## Task goal:
The answer must be an exact reproduction of the lines from the start of the records below through the line containing "在 modinfo 文件中，先添加一项 Criteria：", and nothing more.

☆ ☆ ☆ ☆

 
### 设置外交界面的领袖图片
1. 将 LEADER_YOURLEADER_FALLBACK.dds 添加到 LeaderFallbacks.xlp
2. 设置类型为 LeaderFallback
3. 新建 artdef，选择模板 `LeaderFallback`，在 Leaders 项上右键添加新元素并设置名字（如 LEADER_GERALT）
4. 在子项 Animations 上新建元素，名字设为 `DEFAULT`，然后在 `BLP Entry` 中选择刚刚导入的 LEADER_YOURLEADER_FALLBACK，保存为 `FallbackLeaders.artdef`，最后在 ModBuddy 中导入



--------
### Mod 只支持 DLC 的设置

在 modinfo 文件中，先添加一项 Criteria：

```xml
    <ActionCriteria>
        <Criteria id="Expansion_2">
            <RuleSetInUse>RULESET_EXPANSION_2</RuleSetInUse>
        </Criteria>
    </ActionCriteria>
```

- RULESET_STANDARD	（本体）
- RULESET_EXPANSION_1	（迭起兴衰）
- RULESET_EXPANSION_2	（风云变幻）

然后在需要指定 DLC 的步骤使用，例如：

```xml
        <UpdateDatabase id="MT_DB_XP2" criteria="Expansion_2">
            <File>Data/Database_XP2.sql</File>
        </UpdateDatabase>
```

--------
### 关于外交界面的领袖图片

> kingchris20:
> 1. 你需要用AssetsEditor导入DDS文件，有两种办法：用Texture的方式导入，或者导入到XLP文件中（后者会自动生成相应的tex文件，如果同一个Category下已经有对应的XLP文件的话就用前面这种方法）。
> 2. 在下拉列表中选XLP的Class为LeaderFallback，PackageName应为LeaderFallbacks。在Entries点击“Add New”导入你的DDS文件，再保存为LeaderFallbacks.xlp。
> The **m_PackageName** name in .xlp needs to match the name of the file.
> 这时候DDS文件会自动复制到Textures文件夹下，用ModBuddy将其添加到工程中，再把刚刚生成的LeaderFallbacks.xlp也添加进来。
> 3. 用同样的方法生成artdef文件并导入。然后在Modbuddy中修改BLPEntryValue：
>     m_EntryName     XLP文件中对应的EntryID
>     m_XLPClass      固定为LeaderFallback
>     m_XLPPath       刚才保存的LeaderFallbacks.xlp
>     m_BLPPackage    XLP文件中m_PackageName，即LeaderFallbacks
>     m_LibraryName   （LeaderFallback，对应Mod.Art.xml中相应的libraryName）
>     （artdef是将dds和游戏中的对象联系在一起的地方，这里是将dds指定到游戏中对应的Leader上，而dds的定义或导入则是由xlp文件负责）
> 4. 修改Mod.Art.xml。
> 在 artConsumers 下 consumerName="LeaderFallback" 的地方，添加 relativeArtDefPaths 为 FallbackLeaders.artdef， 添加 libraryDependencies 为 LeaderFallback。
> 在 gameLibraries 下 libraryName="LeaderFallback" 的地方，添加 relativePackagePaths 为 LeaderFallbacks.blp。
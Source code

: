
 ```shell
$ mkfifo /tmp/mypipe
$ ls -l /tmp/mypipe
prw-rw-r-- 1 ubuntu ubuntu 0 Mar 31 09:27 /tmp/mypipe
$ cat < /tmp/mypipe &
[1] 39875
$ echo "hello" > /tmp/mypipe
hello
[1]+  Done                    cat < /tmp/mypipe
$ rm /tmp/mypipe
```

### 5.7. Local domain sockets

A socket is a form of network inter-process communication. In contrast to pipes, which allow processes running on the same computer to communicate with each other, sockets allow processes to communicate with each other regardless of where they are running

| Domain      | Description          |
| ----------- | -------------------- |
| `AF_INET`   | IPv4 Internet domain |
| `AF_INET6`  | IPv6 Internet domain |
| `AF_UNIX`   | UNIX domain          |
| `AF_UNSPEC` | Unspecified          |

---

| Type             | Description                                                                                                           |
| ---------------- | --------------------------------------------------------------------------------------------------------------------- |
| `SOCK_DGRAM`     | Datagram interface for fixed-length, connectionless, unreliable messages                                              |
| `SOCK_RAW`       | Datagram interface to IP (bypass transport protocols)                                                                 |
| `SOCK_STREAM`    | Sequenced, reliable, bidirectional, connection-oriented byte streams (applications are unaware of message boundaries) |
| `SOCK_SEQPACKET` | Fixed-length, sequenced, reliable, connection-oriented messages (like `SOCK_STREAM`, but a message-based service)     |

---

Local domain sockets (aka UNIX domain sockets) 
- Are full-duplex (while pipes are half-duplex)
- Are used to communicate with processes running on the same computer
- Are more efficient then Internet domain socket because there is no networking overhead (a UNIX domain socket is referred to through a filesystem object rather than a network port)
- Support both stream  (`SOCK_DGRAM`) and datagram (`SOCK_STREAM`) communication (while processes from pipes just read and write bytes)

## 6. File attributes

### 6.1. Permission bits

☆ ☆ ☆ ☆

## Finished exercise:
### 设置外交界面的领袖图片
1. 将 LEADER_YOURLEADER_FALLBACK.dds 添加到 LeaderFallbacks.xlp
2. 设置类型为 LeaderFallback
3. 新建 artdef，选择模板 `LeaderFallback`，在 Leaders 项上右键添加新元素并设置名字（如 LEADER_GERALT）
4. 在子项 Animations 上新建元素，名字设为 `DEFAULT`，然后在 `BLP Entry` 中选择刚刚导入的 LEADER_YOURLEADER_FALLBACK，保存为 `FallbackLeaders.artdef`，最后在 ModBuddy 中导入



--------
### Mod 只支持 DLC 的设置

在 modinfo 文件中，先添加一项 Criteria：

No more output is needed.